CRDUMP feature allows for taking an automatic snapshot of the device CR-Space in case the device's FW/HW fails to function properly.

Snapshots Triggers:

ConnectX-3 adapters family - the snapshot is triggered in case the driver detects any of the following issues:

Critical event, such as a command timeout Critical FW command failure PCI errors Internal FW error

ConnectX-4/ConnectX-5 adapters family - the snapshot is triggered after firmware detects a critical issue, requiring a recovery flow (see Reset Flow ).

This snapshot can later be investigated and analyzed to track the root cause of the failure.

Currently, only the first snapshot is stored, and is exposed using a temporary virtual file. The virtual file is cleared upon driver reset.

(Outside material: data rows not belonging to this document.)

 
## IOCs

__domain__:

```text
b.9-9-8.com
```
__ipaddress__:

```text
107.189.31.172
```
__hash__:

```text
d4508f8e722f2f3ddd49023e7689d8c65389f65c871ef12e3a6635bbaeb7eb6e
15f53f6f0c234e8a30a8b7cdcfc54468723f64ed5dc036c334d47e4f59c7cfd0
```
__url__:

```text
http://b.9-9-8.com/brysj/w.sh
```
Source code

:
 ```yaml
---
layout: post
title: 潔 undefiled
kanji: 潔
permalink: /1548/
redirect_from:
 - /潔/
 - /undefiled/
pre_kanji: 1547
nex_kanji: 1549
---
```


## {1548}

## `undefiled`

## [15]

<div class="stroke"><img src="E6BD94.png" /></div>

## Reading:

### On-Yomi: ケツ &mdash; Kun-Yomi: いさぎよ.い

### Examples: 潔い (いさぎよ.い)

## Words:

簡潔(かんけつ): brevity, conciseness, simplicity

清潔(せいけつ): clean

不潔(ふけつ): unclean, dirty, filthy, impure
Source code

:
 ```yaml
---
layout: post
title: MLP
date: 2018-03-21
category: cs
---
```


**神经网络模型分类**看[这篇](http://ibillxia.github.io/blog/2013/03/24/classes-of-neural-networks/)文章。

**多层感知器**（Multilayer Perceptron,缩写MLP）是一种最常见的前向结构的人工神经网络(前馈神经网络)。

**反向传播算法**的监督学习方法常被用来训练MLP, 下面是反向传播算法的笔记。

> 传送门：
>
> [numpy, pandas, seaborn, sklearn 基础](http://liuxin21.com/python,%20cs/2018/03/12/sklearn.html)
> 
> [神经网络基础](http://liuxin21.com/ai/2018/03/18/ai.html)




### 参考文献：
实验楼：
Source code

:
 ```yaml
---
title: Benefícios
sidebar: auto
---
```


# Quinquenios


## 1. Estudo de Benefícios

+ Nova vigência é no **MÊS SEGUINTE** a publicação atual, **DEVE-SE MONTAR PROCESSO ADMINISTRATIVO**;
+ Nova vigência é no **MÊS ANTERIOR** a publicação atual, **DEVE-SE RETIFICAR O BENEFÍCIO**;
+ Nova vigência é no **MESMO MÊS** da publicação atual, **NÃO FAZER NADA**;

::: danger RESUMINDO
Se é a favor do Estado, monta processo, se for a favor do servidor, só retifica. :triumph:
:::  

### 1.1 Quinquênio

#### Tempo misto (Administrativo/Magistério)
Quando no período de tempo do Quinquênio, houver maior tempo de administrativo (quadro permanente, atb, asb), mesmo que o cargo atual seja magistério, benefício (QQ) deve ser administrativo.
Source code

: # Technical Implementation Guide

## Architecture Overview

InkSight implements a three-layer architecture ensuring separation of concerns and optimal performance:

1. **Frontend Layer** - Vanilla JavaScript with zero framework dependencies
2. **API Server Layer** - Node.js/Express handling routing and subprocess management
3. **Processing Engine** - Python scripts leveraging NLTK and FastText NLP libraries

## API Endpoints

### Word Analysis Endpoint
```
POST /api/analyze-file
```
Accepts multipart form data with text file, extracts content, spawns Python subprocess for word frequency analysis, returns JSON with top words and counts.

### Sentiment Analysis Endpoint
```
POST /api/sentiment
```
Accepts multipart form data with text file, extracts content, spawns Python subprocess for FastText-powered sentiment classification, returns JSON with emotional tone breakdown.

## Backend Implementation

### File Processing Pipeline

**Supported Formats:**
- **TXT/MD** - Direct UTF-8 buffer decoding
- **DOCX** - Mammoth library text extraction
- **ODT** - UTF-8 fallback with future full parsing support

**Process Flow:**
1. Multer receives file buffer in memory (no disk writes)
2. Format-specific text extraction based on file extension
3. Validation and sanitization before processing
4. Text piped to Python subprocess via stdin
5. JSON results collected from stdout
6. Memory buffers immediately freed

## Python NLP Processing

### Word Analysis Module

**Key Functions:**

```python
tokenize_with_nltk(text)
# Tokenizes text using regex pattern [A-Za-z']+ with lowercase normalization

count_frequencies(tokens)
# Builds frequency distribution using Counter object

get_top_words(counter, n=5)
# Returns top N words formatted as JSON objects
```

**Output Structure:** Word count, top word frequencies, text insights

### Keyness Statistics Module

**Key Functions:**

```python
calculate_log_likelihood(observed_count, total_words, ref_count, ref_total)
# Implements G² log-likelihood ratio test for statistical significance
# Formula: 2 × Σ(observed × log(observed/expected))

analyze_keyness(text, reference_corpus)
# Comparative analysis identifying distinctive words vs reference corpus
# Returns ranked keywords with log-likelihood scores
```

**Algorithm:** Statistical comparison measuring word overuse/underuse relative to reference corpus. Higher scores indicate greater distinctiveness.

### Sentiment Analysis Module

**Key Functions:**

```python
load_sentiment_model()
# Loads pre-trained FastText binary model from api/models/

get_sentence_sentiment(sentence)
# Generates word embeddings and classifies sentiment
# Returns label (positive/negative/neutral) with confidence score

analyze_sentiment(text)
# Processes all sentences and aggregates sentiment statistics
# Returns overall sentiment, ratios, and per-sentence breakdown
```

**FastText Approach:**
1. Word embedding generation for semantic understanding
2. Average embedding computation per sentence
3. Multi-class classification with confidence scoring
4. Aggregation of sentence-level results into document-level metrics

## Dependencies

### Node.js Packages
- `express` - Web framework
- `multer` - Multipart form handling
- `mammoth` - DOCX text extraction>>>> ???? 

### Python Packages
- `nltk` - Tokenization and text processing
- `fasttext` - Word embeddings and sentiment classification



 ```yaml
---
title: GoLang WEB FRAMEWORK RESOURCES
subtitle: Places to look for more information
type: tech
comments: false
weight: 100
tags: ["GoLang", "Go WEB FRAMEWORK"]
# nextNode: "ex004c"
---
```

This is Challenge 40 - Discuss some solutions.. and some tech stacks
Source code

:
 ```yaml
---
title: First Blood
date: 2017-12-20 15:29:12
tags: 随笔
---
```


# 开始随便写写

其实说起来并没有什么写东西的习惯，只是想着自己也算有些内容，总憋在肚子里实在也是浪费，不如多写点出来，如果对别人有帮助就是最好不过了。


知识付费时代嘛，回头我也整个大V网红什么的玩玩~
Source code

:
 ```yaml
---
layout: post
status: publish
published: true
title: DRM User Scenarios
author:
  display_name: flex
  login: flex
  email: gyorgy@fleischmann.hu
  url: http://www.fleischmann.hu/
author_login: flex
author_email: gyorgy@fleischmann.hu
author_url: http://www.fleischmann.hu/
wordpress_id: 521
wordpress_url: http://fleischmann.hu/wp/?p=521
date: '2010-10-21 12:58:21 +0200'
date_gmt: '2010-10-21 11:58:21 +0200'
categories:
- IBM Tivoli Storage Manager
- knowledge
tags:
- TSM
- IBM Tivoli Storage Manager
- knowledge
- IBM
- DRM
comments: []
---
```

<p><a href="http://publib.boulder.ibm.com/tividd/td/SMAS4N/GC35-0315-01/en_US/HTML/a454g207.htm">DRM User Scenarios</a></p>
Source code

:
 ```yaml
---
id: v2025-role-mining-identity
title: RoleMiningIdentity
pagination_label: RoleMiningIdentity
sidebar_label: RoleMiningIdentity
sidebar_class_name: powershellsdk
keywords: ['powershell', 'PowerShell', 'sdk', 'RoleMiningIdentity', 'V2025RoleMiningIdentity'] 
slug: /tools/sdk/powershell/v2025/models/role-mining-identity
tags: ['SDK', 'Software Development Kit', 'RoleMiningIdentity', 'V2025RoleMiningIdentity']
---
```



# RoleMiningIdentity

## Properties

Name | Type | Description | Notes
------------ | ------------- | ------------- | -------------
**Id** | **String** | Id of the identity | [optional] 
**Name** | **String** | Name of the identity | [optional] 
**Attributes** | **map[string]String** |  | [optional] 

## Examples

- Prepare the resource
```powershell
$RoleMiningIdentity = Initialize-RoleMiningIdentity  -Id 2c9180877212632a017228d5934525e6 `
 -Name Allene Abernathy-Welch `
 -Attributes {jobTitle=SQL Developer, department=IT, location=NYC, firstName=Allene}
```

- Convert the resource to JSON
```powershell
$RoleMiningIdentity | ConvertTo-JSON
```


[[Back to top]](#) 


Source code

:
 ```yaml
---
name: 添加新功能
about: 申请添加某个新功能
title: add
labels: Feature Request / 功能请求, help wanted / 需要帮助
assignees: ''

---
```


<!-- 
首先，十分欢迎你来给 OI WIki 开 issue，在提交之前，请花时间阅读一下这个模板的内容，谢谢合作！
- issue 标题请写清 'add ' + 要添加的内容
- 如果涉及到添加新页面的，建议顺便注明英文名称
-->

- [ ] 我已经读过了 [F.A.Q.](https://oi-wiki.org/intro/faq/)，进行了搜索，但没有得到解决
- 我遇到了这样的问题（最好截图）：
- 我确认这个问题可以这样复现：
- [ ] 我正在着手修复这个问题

When a critical event is detected, a message indicating CRDUMP collection will be printed to the Linux log. User should then back up the file pointed to in the printed message. The file location format is:

For mlx4 driver: /proc/driver/mlx4_core/crdump/<pci address>

For mlx5 driver: /proc/driver/mlx5_core/crdump/<pci address>

Example - the following message is printed to the log:

Copy Copied! [ 257480.719070 ] mlx4_core 0000 : 00 : 05.0 : Internal error detected: [ 257480.726019 ] mlx4_core 0000 : 00 : 05.0 : buf[ 00 ]: 0fffffff [ 257480.732082 ] mlx4_core 0000 : 00 : 05.0 : buf[ 01 ]: 00000000 .... [ 257480.806531 ] mlx4_core 0000 : 00 : 05.0 : buf[0f]: 00000000 [ 257480.811534 ] mlx4_core 0000 : 00 : 05.0 : device is going to be reset [ 257482.781154 ] mlx4_core 0000 : 00 : 05.0 : crdump: Crash snapshot collected to /proc/driver/mlx4_core/crdump/ 0000 : 00 : 05.0 [ 257483.789230 ] mlx4_core 0000 : 00 : 05.0 : device was reset successfully

Snapshot should be copied by Linux standard tool for future investigation.